Three ways to improve v-safe analysis
And why it has been so hard to prove or disprove claims from EITHER side
In my previous article I mentioned that the hospitalization rate of v-safe registrants was not likely to be as high as what the folks at ICAN are saying, nor as low as what the CDC is claiming.
Were fewer than 0.1% of v-safe registrants hospitalized?
A few weeks back I wrote that Debunk the Funk Dan Wilson had mentioned the following in his video about the ICAN lawsuit:
But why is it so difficult to just look at the data and do the calculation?
There are three reasons - the first one is that anyone could sign up for v-safe, making the denominator much, much larger than the 10 million people who actually registered. The second reason is that it is quite hard to visualize the v-safe data because each registrant has their own timeline1. The third reason is that the sheer size of the dataset (such as the nearly 150 million rows in the consolidated checkin CSV file) makes it quite hard to run aggregate queries.
I suggest three approaches to solve these problems.
1 Use “vaccine enthusiast” datasets
I have discussed this in a previous article. Vaccine enthusiasts are people whose first checkin says they have had no problem at all after taking the vaccine. In other words, they did not choose to sign up after the fact only because they had an adverse event.
You can further refine this by creating smaller subsets which are comprised of people who took only Pfizer, or only Moderna. This means we omit people who mixed the two brands (which turns into another confounder).
There are over a million people in both these cohorts, so we will still be doing our analysis over fairly large datasets.
2 Create a timeline visualization tool
I made the following claim in my previous article:
What the query tells us is that there were over 8700 registrants out of that 1.3 million who were fine on the day of vaccination, who mentioned “Hospitalization” in one of their v-safe checkins on a future date.
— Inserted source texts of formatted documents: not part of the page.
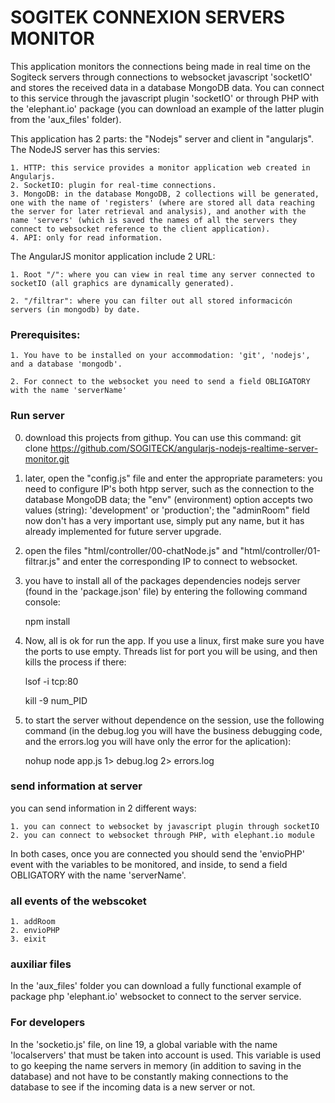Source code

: # SOGITEK CONNEXION SERVERS MONITOR
This application monitors the connections being made in real time on the Sogiteck servers through connections to websocket javascript 'socketIO' and stores the received data in a database MongoDB data. You can connect to this service through the javascript plugin 'socketIO' or through PHP with the 'elephant.io' package (you can download an example of the latter plugin from the 'aux_files' folder).

This application has 2 parts: the "Nodejs" server and client in "angularjs". The NodeJS server has this servies: 

	1. HTTP: this service provides a monitor application web created in Angularjs.
	2. SocketIO: plugin for real-time connections.
	3. MongoDB: in the database MongoDB, 2 collections will be generated, one with the name of 'registers' (where are stored all data reaching the server for later retrieval and analysis), and another with the name 'servers' (which is saved the names of all the servers they connect to websocket reference to the client application).
	4. API: only for read information.

The AngularJS monitor application include 2 URL:

	1. Root "/": where you can view in real time any server connected to socketIO (all graphics are dynamically generated).

	2. "/filtrar": where you can filter out all stored informacicón servers (in mongodb) by date.

### Prerequisites:
	1. You have to be installed on your accommodation: 'git', 'nodejs', and a database 'mongodb'.

	2. For connect to the websocket you need to send a field OBLIGATORY with the name 'serverName'

### Run server
0. download this projects from githup. You can use this command:
	git clone https://github.com/SOGITECK/angularjs-nodejs-realtime-server-monitor.git

1. later, open the "config.js" file and enter the appropriate parameters: you need to configure IP's both htpp server, such as the connection to the database MongoDB data; the "env" (environment) option accepts two values (string): 'development' or 'production'; the "adminRoom" field now don't has a very important use, simply put any name, but it has already implemented for future server upgrade.

2. open the files "html/controller/00-chatNode.js" and "html/controller/01-filtrar.js" and enter the corresponding IP to connect to websocket.

3. you have to install all of the packages dependencies nodejs server (found in the 'package.json' file) by entering the following command console:

	npm install

3. Now, all is ok for run the app. If you use a linux, first make sure you have the ports to use empty. Threads list for port you will be using, and then kills the process if there:

	lsof -i tcp:80
	
	kill -9 num_PID

4. to start the server without dependence on the session, use the following command (in the debug.log you will have the business debugging code, and the errors.log you will have only the error for the aplication):

	nohup node app.js 1> debug.log 2> errors.log

### send information at server
you can send information in 2 different ways:

	1. you can connect to websocket by javascript plugin through socketIO
	2. you can connect to websocket through PHP, with elephant.io module

In both cases, once you are connected you should send the 'envioPHP' event with the variables to be monitored, and inside, to send a field OBLIGATORY with the name 'serverName'.

### all events of the webscoket

	1. addRoom
	2. envioPHP
	3. eixit

### auxiliar files

In the 'aux_files' folder you can download a fully functional example of package php 'elephant.io' websocket to connect to the server service.

### For developers
In the 'socketio.js' file, on line 19, a global variable with the name 'localservers' that must be taken into account is used. This variable is used to go keeping the name servers in memory (in addition to saving in the database) and not have to be constantly making connections to the database to see if the incoming data is a new server or not.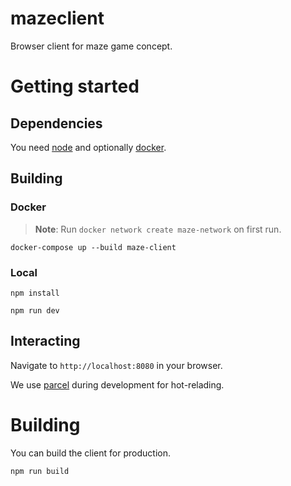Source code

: # mazeclient

Browser client for maze game concept.

# Getting started

## Dependencies

You need [node](https://nodejs.org/en/) and optionally [docker](https://www.docker.com/products/docker-desktop).

## Building

### Docker

> **Note**: Run `docker network create maze-network` on first run.

`docker-compose up --build maze-client`

### Local

`npm install`

`npm run dev`

## Interacting

Navigate to `http://localhost:8080` in your browser.

We use [parcel](https://parceljs.org/) during development for hot-relading.

# Building

You can build the client for production.

`npm run build`
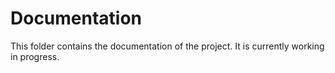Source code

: # Documentation

This folder contains the documentation of the project. It is currently working in progress.
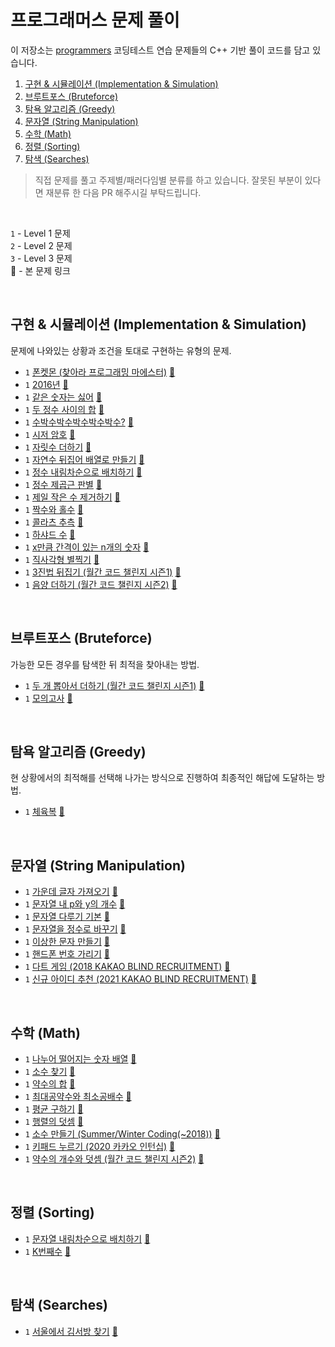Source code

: # 프로그래머스 문제 풀이

이 저장소는 [programmers](https://programmers.co.kr/learn/challenges) 코딩테스트 연습 문제들의 C++ 기반 풀이 코드를 담고 있습니다.  

1. [구현 & 시뮬레이션 (Implementation & Simulation)](#impsim)
2. [브루트포스 (Bruteforce)](#bruteforce)
3. [탐욕 알고리즘 (Greedy)](#greedy)
4. [문자열 (String Manipulation)](#strmanip)
5. [수학 (Math)](#math)
6. [정렬 (Sorting)](#sort)
7. [탐색 (Searches)](#search)
 
 > 직접 문제를 풀고 주제별/패러다임별 분류를 하고 있습니다. 잘못된 부분이 있다면 재분류 한 다음 PR 해주시길 부탁드립니다. 
 
<br>

`1` - Level 1 문제 <br>
`2` - Level 2 문제 <br>
`3` - Level 3 문제 <br>
🔗 - 본 문제 링크

<br>

<a id="impsim"></a>
## 구현 & 시뮬레이션 (Implementation & Simulation)
문제에 나와있는 상황과 조건을 토대로 구현하는 유형의 문제.
- `1` [폰켓몬 (찾아라 프로그래밍 마에스터)](https://github.com/j2ieu/cp/blob/programmers/level1/1845.md) [🔗](https://programmers.co.kr/learn/courses/30/lessons/1845)
- `1` [2016년](https://github.com/j2ieu/cp/blob/programmers/level1/12901.md) [🔗](https://programmers.co.kr/learn/courses/30/lessons/12901)
- `1` [같은 숫자는 싫어](https://github.com/j2ieu/cp/blob/programmers/level1/12906.md) [🔗](https://programmers.co.kr/learn/courses/30/lessons/12906)
- `1` [두 정수 사이의 합](https://github.com/j2ieu/cp/blob/programmers/level1/12912.md) [🔗](https://programmers.co.kr/learn/courses/30/lessons/12912)
- `1` [수박수박수박수박수박수?](https://github.com/j2ieu/cp/blob/programmers/level1/12922.md) [🔗](https://programmers.co.kr/learn/courses/30/lessons/12922)
- `1` [시저 암호](https://github.com/j2ieu/cp/blob/programmers/level1/12926.md) [🔗](https://programmers.co.kr/learn/courses/30/lessons/12926)
- `1` [자릿수 더하기](https://github.com/j2ieu/cp/blob/programmers/level1/12931.md) [🔗](https://programmers.co.kr/learn/courses/30/lessons/12931)
- `1` [자연수 뒤집어 배열로 만들기](https://github.com/j2ieu/cp/blob/programmers/level1/12932.md) [🔗](https://programmers.co.kr/learn/courses/30/lessons/12932)
- `1` [정수 내림차순으로 배치하기](https://github.com/j2ieu/cp/blob/programmers/level1/12933.md) [🔗](https://programmers.co.kr/learn/courses/30/lessons/12933)
- `1` [정수 제곱근 판별](https://github.com/j2ieu/cp/blob/programmers/level1/12934.md) [🔗](https://programmers.co.kr/learn/courses/30/lessons/12934)
- `1` [제일 작은 수 제거하기](https://github.com/j2ieu/cp/blob/programmers/level1/12935.md) [🔗](https://programmers.co.kr/learn/courses/30/lessons/12935)
- `1` [짝수와 홀수](https://github.com/j2ieu/cp/blob/programmers/level1/12937.md) [🔗](https://programmers.co.kr/learn/courses/30/lessons/12937)
- `1` [콜라츠 추측](https://github.com/j2ieu/cp/blob/programmers/level1/12943.md) [🔗](https://programmers.co.kr/learn/courses/30/lessons/12943)
- `1` [하샤드 수](https://github.com/j2ieu/cp/blob/programmers/level1/12947.md) [🔗](https://programmers.co.kr/learn/courses/30/lessons/12947)
- `1` [x만큼 간격이 있는 n개의 숫자](https://github.com/j2ieu/cp/blob/programmers/level1/12954.md) [🔗](https://programmers.co.kr/learn/courses/30/lessons/12954)
- `1` [직사각형 별찍기](https://github.com/j2ieu/cp/blob/programmers/level1/12969.md) [🔗](https://programmers.co.kr/learn/courses/30/lessons/12969)
- `1` [3진법 뒤집기 (월간 코드 챌린지 시즌1)](https://github.com/j2ieu/cp/blob/programmers/level1/68935.md) [🔗](https://programmers.co.kr/learn/courses/30/lessons/68935)
- `1` [음양 더하기 (월간 코드 챌린지 시즌2)](https://github.com/j2ieu/cp/blob/programmers/level1/76501.md) [🔗](https://programmers.co.kr/learn/courses/30/lessons/76501)

<br>

<a id="bruteforce"></a>
## 브루트포스 (Bruteforce)
가능한 모든 경우를 탐색한 뒤 최적을 찾아내는 방법.
- `1` [두 개 뽑아서 더하기 (월간 코드 챌린지 시즌1)](https://github.com/j2ieu/cp/blob/programmers/level1/68644.md) [🔗](https://programmers.co.kr/learn/courses/30/lessons/68644)
- `1` [모의고사](https://github.com/j2ieu/cp/blob/programmers/level1/42840.md) [🔗](https://programmers.co.kr/learn/courses/30/lessons/42840)

<br>

<a id="greedy"></a>
## 탐욕 알고리즘 (Greedy)
현 상황에서의 최적해를 선택해 나가는 방식으로 진행하여 최종적인 해답에 도달하는 방법.
- `1` [체육복](https://github.com/j2ieu/cp/blob/programmers/level1/42862.md) [🔗](https://programmers.co.kr/learn/courses/30/lessons/42862)

<br>

<a id="strmanip"></a>
## 문자열 (String Manipulation)
- `1` [가운데 글자 가져오기](https://github.com/j2ieu/cp/blob/programmers/level1/12903.md) [🔗](https://programmers.co.kr/learn/courses/30/lessons/12903)
- `1` [문자열 내 p와 y의 개수](https://github.com/j2ieu/cp/blob/programmers/level1/12916.md) [🔗](https://programmers.co.kr/learn/courses/30/lessons/12916)
- `1` [문자열 다루기 기본](https://github.com/j2ieu/cp/blob/programmers/level1/12918.md) [🔗](https://programmers.co.kr/learn/courses/30/lessons/12918)
- `1` [문자열을 정수로 바꾸기](https://github.com/j2ieu/cp/blob/programmers/level1/12925.md) [🔗](https://programmers.co.kr/learn/courses/30/lessons/12925)
- `1` [이상한 문자 만들기](https://github.com/j2ieu/cp/blob/programmers/level1/12930.md) [🔗](https://programmers.co.kr/learn/courses/30/lessons/12930)
- `1` [핸드폰 번호 가리기](https://github.com/j2ieu/cp/blob/programmers/level1/12948.md) [🔗](https://programmers.co.kr/learn/courses/30/lessons/12948)
- `1` [다트 게임 (2018 KAKAO BLIND RECRUITMENT)](https://github.com/j2ieu/cp/blob/programmers/level1/17682.md) [🔗](https://programmers.co.kr/learn/courses/30/lessons/17682)
- `1` [신규 아이디 추천 (2021 KAKAO BLIND RECRUITMENT)](https://github.com/j2ieu/cp/blob/programmers/level1/72410.md) [🔗](https://programmers.co.kr/learn/courses/30/lessons/72410)
  
<br>
 
<a id="math"></a>
## 수학 (Math)
- `1` [나누어 떨어지는 숫자 배열](https://github.com/j2ieu/cp/blob/programmers/level1/12910.md) [🔗](https://programmers.co.kr/learn/courses/30/lessons/12910)
- `1` [소수 찾기](https://github.com/j2ieu/cp/blob/programmers/level1/12921.md) [🔗](https://programmers.co.kr/learn/courses/30/lessons/12921)
- `1` [약수의 합](https://github.com/j2ieu/cp/blob/programmers/level1/12928.md) [🔗](https://programmers.co.kr/learn/courses/30/lessons/12928)
- `1` [최대공약수와 최소공배수](https://github.com/j2ieu/cp/blob/programmers/level1/12940.md) [🔗](https://programmers.co.kr/learn/courses/30/lessons/12940)
- `1` [평균 구하기](https://github.com/j2ieu/cp/blob/programmers/level1/12944.md) [🔗](https://programmers.co.kr/learn/courses/30/lessons/12944)
- `1` [행렬의 덧셈](https://github.com/j2ieu/cp/blob/programmers/level1/12950.md) [🔗](https://programmers.co.kr/learn/courses/30/lessons/12950)
- `1` [소수 만들기 (Summer/Winter Coding(~2018))](https://github.com/j2ieu/cp/blob/programmers/level1/12977.md) [🔗](https://programmers.co.kr/learn/courses/30/lessons/12977)
- `1` [키패드 누르기 (2020 카카오 인턴십)](https://github.com/j2ieu/cp/blob/programmers/level1/67256.md) [🔗](https://programmers.co.kr/learn/courses/30/lessons/67256)
- `1` [약수의 개수와 덧셈 (월간 코드 챌린지 시즌2)](https://github.com/j2ieu/cp/blob/programmers/level1/77884.md) [🔗](https://programmers.co.kr/learn/courses/30/lessons/77884)

<br>

<a id="sort"></a>
## 정렬 (Sorting)
- `1` [문자열 내림차순으로 배치하기](https://github.com/j2ieu/cp/blob/programmers/level1/12917.md) [🔗](https://programmers.co.kr/learn/courses/30/lessons/12917)
- `1` [K번째수](https://github.com/j2ieu/cp/blob/programmers/level1/42748.md) [🔗](https://programmers.co.kr/learn/courses/30/lessons/42748)

<br>

<a id="search"></a>
## 탐색 (Searches)
- `1` [서울에서 김서방 찾기](https://github.com/j2ieu/cp/blob/programmers/level1/12919.md) [🔗](https://programmers.co.kr/learn/courses/30/lessons/12919)
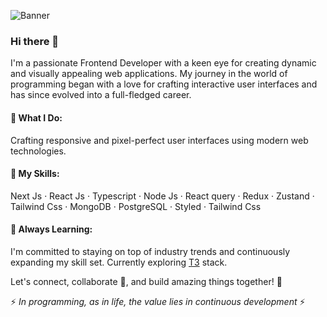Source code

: ![Banner](https://res.cloudinary.com/dmnyemgeu/image/upload/c_pad,b_auto:predominant,fl_preserve_transparency/v1700830437/github/m1xx3y0qbzttivbgznoj.jpg?_s=public-apps)

### Hi there 👋

I'm a passionate Frontend Developer with a keen eye for creating dynamic and visually appealing web applications. My journey in the world of programming began with a love for crafting interactive user interfaces and has since evolved into a full-fledged career.

#### 🍿 What I Do:

Crafting responsive and pixel-perfect user interfaces using modern web technologies.

#### 🚀 My Skills:

Next Js · React Js · Typescript · Node Js · React query · Redux · Zustand · Tailwind Css · MongoDB · PostgreSQL · Styled · Tailwind Css

#### 🌱 Always Learning:

I'm committed to staying on top of industry trends and continuously expanding my skill set. Currently exploring [T3](https://create.t3.gg/) stack.

Let's connect, collaborate 👯, and build amazing things together! 🚀

⚡ *In programming, as in life, the value lies in continuous development* ⚡
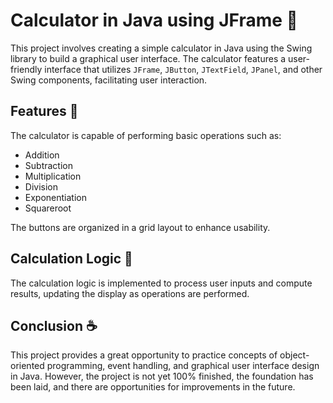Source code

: # Calculator in Java using JFrame 📱

This project involves creating a simple calculator in Java using the Swing library to build a graphical user interface. The calculator features a user-friendly interface that utilizes `JFrame`, `JButton`, `JTextField`, `JPanel`, and other Swing components, facilitating user interaction.

## Features 🔢

The calculator is capable of performing basic operations such as:

- Addition
- Subtraction
- Multiplication
- Division
- Exponentiation
- Squareroot

The buttons are organized in a grid layout to enhance usability.

## Calculation Logic 📝

The calculation logic is implemented to process user inputs and compute results, updating the display as operations are performed.

## Conclusion ☕

This project provides a great opportunity to practice concepts of object-oriented programming, event handling, and graphical user interface design in Java. However, the project is not yet 100% finished, the foundation has been laid, and there are opportunities for improvements in the future.

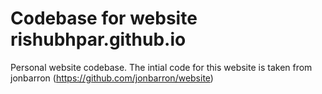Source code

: # Codebase for website rishubhpar.github.io

Personal website codebase. The intial code for this website is taken from jonbarron (https://github.com/jonbarron/website)
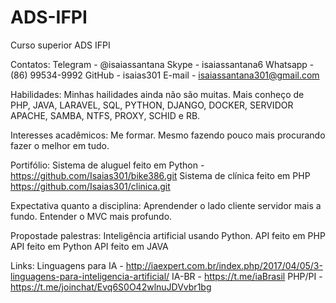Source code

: # ADS-IFPI
Curso superior ADS IFPI

Contatos:
	Telegram - @isaiassantana
	Skype - isaiassantana6
	Whatsapp - (86) 99534-9992
	GitHub - isaias301
	E-mail - isaiassantana301@gmail.com

Habilidades:
	Minhas hailidades ainda não são muitas. Mais conheço de PHP, JAVA, LARAVEL, SQL, PYTHON, DJANGO, DOCKER, SERVIDOR APACHE, SAMBA, NTFS, PROXY, SCHID e RB.

Interesses acadêmicos:
	Me formar. Mesmo fazendo pouco mais procurando fazer o melhor em tudo.

Portifólio:
	Sistema de aluguel feito em Python - https://github.com/Isaias301/bike386.git
	Sistema de clínica feito em PHP https://github.com/Isaias301/clinica.git

Expectativa quanto a disciplina:
	Aprendender o lado cliente servidor mais a fundo. Entender o MVC mais profundo.

Propostade palestras:
	Inteligência artificial usando Python.
	API feito em PHP
	API feito em Python
	API feito em JAVA

Links:
	Linguagens para IA - http://iaexpert.com.br/index.php/2017/04/05/3-linguagens-para-inteligencia-artificial/
	IA-BR - https://t.me/iaBrasil
	PHP/PI - https://t.me/joinchat/Evq6S0O42wlnuJDVvbr1bg
	
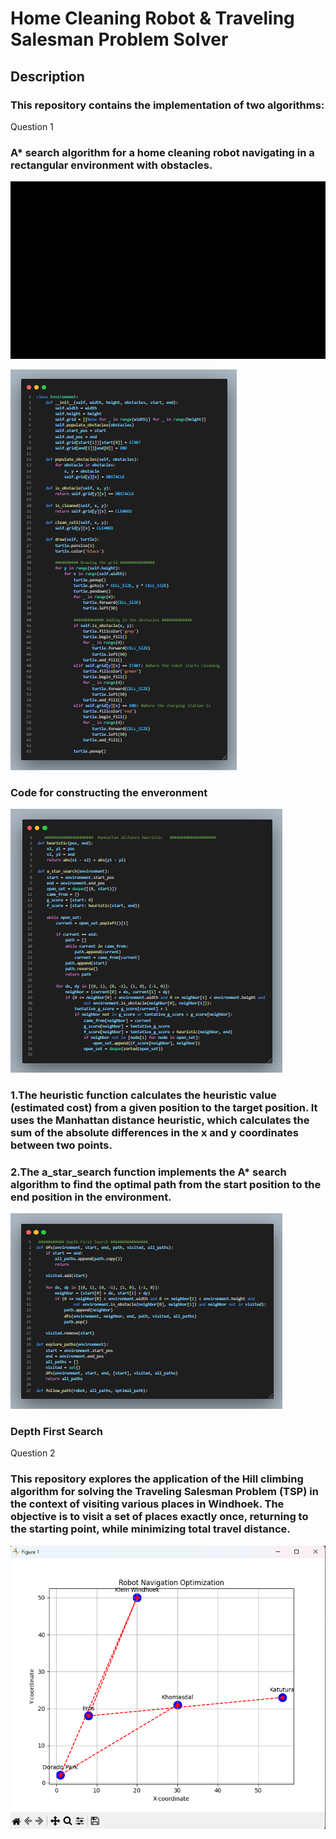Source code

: # Home Cleaning Robot & Traveling Salesman Problem Solver
## Description

### This repository contains the implementation of two algorithms:

Question 1

### A* search algorithm for a home cleaning robot navigating in a rectangular environment with obstacles.

 ![Alt Text](./assets/Question1.gif)


![Example Image](./assets/environment.png)

### Code for constructing the enveronment

![Example Image](./assets//Astar.png)

### 1.The heuristic function calculates the heuristic value (estimated cost) from a given position to the target position. It uses the Manhattan distance heuristic, which calculates the sum of the absolute differences in the x and y coordinates between two points.
### 2.The a_star_search function implements the A* search algorithm to find the optimal path from the start position to the end position in the environment.

![Example Image](./assets/DFS.png)

 ### Depth First Search 



Question 2

### This repository explores the application of the Hill climbing algorithm for solving the Traveling Salesman Problem (TSP) in the context of visiting various places in Windhoek. The objective is to visit a set of places exactly once, returning to the starting point, while minimizing total travel distance.

![Example Image](./assets/Question2.png)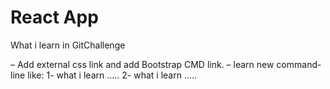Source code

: # React App

What i learn in GitChallenge

– Add external css link and add Bootstrap CMD link.
– learn new command-line like:
1- what i learn .....
2- what i learn .....
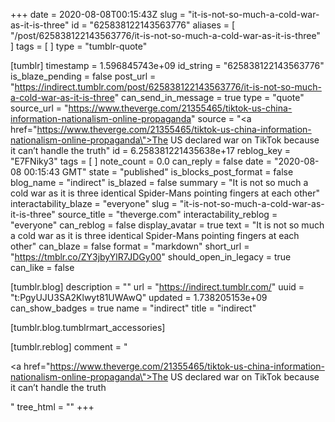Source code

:+++
date = 2020-08-08T00:15:43Z
slug = "it-is-not-so-much-a-cold-war-as-it-is-three"
id = "625838122143563776"
aliases = [ "/post/625838122143563776/it-is-not-so-much-a-cold-war-as-it-is-three" ]
tags = [ ]
type = "tumblr-quote"

[tumblr]
timestamp = 1.596845743e+09
id_string = "625838122143563776"
is_blaze_pending = false
post_url = "https://indirect.tumblr.com/post/625838122143563776/it-is-not-so-much-a-cold-war-as-it-is-three"
can_send_in_message = true
type = "quote"
source_url = "https://www.theverge.com/21355465/tiktok-us-china-information-nationalism-online-propaganda"
source = "<a href=\"https://www.theverge.com/21355465/tiktok-us-china-information-nationalism-online-propaganda\">The US declared war on TikTok because it can’t handle the truth</a>"
id = 6.258381221435638e+17
reblog_key = "E7FNiky3"
tags = [ ]
note_count = 0.0
can_reply = false
date = "2020-08-08 00:15:43 GMT"
state = "published"
is_blocks_post_format = false
blog_name = "indirect"
is_blazed = false
summary = "It is not so much a cold war as it is three identical Spider-Mans pointing fingers at each other"
interactability_blaze = "everyone"
slug = "it-is-not-so-much-a-cold-war-as-it-is-three"
source_title = "theverge.com"
interactability_reblog = "everyone"
can_reblog = false
display_avatar = true
text = "It is not so much a cold war as it is three identical Spider-Mans pointing fingers at each other"
can_blaze = false
format = "markdown"
short_url = "https://tmblr.co/ZY3jbyYlR7JDGy00"
should_open_in_legacy = true
can_like = false

[tumblr.blog]
description = ""
url = "https://indirect.tumblr.com/"
uuid = "t:PgyUJU3SA2Klwyt81UWAwQ"
updated = 1.738205153e+09
can_show_badges = true
name = "indirect"
title = "indirect"

[tumblr.blog.tumblrmart_accessories]

[tumblr.reblog]
comment = "<p><a href=\"https://www.theverge.com/21355465/tiktok-us-china-information-nationalism-online-propaganda\">The US declared war on TikTok because it can’t handle the truth</a></p>"
tree_html = ""
+++

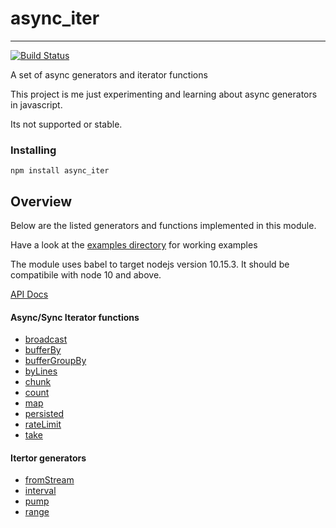 # async_iter
-----------------

[![Build Status](https://travis-ci.com/vipoo/async_iter.svg?branch=master)](https://travis-ci.com/vipoo/async_iter_persited)

A set of async generators and iterator functions

This project is me just experimenting and learning about async generators in javascript.

Its not supported or stable.

### Installing

`npm install async_iter`

## Overview

Below are the listed generators and functions implemented in this module.

Have a look at the [examples directory](https://github.com/vipoo/async_iter/tree/master/src/examples) for working examples

The module uses babel to target nodejs version 10.15.3.  It should be compatibile
with node 10 and above.

[API Docs](https://vipoo.github.io/async_iter/)

#### Async/Sync Iterator functions

* [broadcast](https://vipoo.github.io/async_iter/global.html#broadcast)
* [bufferBy](https://vipoo.github.io/async_iter/global.html#bufferBy)
* [bufferGroupBy](https://vipoo.github.io/async_iter/global.html#bufferGroupBy)
* [byLines](https://vipoo.github.io/async_iter/global.html#byLines)
* [chunk](https://vipoo.github.io/async_iter/global.html#chunk)
* [count](https://https://vipoo.github.io/async_iter/global.html#count)
* [map](https://vipoo.github.io/async_iter/global.html#map)
* [persisted](https://vipoo.github.io/async_iter/global.html#persisted)
* [rateLimit](https://vipoo.github.io/async_iter/global.html#rateLimit)
* [take](https://vipoo.github.io/async_iter/global.html#take)

#### Itertor generators

* [fromStream](https://vipoo.github.io/async_iter/global.html#fromStream)
* [interval](https://vipoo.github.io/async_iter/global.html#interval)
* [pump](https://vipoo.github.io/async_iter/global.html#pump)
* [range](https://vipoo.github.io/async_iter/global.html#range)
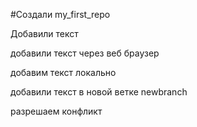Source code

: ﻿#Создали my_first_repo

Добавили текст

добавили текст через веб браузер

добавим текст локально

добавили текст в новой ветке newbranch

разрешаем конфликт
You can of course take my word on it, but wouldn’t it be much better if I gave you a list of registrant IDs for the 8700, and you could plug it into a tool and verify for yourself that
a) these people are vaccine enthusiasts2
b) they got only the Pfizer vaccine
c) and they mentioned Hospitalization as the outcome in one of their checkins?
I am in fact working on such a tool and I will be discussing it in more detail in the next article.
Here is a preview of what the tool will look like:
3 Construct data subsets for further analysis
Once you have a way to view the timeline of a v-safe registrant, and smaller cohorts to work with (e.g the “vaccine enthusiast” cohort) it becomes possible to construct data subsets to help us find specific patterns3.
For example, of the 8700 people in the vaccine enthusiast Pfizer cohort (VEPC) who were hospitalized, how many had provided a free text entry?
And what were the most common MedDRA lower level terms?
How many of those were followed up by the v-safe call center employees?
What was the outcome of the calls?
I am working on creating these data subsets and will be publishing them in future articles.
What about free text analysis?
My three suggestions above do not involve any analysis of the free text entries.
But even after you do all this work, sometimes you do need to analyze the free text to get more insight into what happened4.
However, the raw data (minus the free text analysis) is often sufficient to point out errors in CDC papers. And if the free text analysis modifies the analysis in some important way, that is all the more reason to promptly release the information, and request the NLP community5 to help with the task!
In other words, even if the free text analysis ends up giving MORE benefit of the doubt for the vaccine, it is important that
a) the CDC told us that’s what happened
b) and they published the data for us to confirm that the CDC is not manipulating the data in any way
Someone might ask “Don’t you trust the CDC to do its job? Why do you think they are manipulating information?”
After my VAERS analysis, I don’t trust the CDC is doing its job well.
And suppressing the v-safe data6 and slow-walking its release is definitely not helping the CDC gain any trust.
And this matters because this actually makes the visualization a bit more challenging to design. You will have to choose between a consistent interface with plenty of white space, or an information-dense interface which will not be consistent across all registrants and thus a bit harder to follow. I chose the former approach for my visualization tool.
You can verify this by looking at their checkin for Day 0 of the first dose
You can also construct these data subsets without having a timeline visualization tool, but I think it would be much harder for the programmer to debug errors, as well as for the audience to cross-verify the numbers
And there are now ways to use LLMs like GPT to help speedup the task
Why request external help? Can’t the CDC do it themselves? I am not sure if the lack of text analysis skillsets among CDC employees is intentional or accidental, but you can read this article about v-safe text mining to understand just how bad it is. Besides, there have also been some important improvements since the Lancet paper was written, such as the release of ChatGPT, which can help speed up this analysis.
Remember, it took a FOIA request to get the CDC to release the v-safe data, and they still withheld the free text entries. Then it took yet another FOIA request to get the free text entries, but this time they have withheld the dates associated with the free text entry submissions!